(Work to complete): Every line containing "Phillips" should be identified and copied from the data below.

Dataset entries
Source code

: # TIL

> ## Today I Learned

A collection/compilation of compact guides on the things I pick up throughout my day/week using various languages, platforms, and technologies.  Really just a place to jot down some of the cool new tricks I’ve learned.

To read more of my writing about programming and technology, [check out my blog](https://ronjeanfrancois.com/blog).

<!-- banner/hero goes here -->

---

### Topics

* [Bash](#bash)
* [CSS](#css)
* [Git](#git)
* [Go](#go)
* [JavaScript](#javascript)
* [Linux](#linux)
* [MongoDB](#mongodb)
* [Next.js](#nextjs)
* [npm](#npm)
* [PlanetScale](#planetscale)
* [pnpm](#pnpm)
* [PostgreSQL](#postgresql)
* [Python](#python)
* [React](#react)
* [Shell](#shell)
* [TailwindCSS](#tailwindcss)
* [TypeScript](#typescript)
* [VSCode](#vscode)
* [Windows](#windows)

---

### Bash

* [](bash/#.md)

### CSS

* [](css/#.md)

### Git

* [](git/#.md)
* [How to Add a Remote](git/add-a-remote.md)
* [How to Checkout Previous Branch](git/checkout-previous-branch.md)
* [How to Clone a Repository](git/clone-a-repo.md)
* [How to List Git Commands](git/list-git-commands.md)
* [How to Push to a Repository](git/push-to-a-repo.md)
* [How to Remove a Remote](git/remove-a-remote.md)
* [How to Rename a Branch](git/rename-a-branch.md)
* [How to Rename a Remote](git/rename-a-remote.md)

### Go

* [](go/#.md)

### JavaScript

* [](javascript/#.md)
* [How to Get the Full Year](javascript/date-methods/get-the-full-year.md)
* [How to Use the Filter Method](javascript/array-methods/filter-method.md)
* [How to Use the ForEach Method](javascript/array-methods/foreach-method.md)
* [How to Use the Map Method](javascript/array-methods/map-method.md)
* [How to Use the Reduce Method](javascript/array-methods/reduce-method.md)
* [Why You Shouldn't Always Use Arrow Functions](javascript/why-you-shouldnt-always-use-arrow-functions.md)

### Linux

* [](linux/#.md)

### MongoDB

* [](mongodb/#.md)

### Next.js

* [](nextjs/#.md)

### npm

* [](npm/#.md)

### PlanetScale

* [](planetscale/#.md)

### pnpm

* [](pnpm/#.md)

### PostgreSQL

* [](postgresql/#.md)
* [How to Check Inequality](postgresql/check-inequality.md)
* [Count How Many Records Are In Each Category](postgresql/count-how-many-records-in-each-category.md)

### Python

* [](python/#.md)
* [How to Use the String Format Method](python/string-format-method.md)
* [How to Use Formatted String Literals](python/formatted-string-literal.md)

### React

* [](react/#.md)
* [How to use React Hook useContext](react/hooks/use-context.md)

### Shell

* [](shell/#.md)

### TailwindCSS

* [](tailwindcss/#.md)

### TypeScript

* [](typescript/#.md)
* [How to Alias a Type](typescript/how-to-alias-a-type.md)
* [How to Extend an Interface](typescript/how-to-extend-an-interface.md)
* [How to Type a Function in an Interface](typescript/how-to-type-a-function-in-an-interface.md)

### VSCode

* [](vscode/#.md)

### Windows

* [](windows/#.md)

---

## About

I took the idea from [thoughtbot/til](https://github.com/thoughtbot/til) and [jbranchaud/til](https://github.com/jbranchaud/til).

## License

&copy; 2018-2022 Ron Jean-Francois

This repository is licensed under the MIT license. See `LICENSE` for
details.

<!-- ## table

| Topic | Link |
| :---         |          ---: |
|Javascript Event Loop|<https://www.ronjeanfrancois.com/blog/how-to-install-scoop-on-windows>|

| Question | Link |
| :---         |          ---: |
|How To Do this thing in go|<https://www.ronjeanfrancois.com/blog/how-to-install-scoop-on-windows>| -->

==

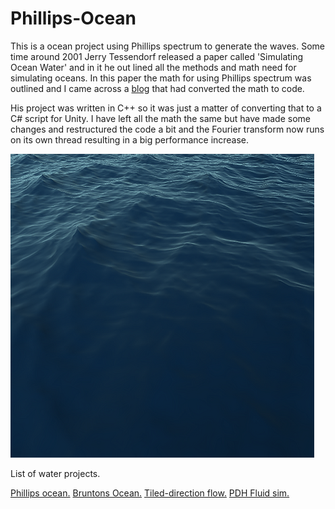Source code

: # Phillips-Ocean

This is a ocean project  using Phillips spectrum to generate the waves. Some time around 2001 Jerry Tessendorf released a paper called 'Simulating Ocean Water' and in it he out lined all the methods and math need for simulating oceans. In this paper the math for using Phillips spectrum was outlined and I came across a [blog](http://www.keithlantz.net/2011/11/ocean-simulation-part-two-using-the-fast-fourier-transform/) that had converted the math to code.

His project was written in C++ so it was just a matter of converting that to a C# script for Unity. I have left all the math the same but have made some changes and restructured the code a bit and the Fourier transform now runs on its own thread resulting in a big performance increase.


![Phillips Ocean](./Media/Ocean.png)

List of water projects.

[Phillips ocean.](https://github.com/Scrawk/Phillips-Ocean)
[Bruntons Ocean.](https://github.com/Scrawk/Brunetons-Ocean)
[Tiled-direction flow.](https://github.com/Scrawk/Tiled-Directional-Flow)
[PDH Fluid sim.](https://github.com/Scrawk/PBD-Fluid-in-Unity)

...

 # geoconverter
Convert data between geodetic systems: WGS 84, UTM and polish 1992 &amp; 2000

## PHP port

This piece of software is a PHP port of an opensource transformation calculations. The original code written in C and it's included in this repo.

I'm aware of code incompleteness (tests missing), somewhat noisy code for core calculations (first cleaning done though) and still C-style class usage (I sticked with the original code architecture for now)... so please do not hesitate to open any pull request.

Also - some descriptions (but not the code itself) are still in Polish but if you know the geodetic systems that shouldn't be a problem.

(Written solution):
: # Phillips-Ocean
This is a ocean project  using Phillips spectrum to generate the waves. Some time around 2001 Jerry Tessendorf released a paper called 'Simulating Ocean Water' and in it he out lined all the methods and math need for simulating oceans. In this paper the math for using Phillips spectrum was outlined and I came across a [blog](http://www.keithlantz.net/2011/11/ocean-simulation-part-two-using-the-fast-fourier-transform/) that had converted the math to code.
![Phillips Ocean](./Media/Ocean.png)
[Phillips ocean.](https://github.com/Scrawk/Phillips-Ocean)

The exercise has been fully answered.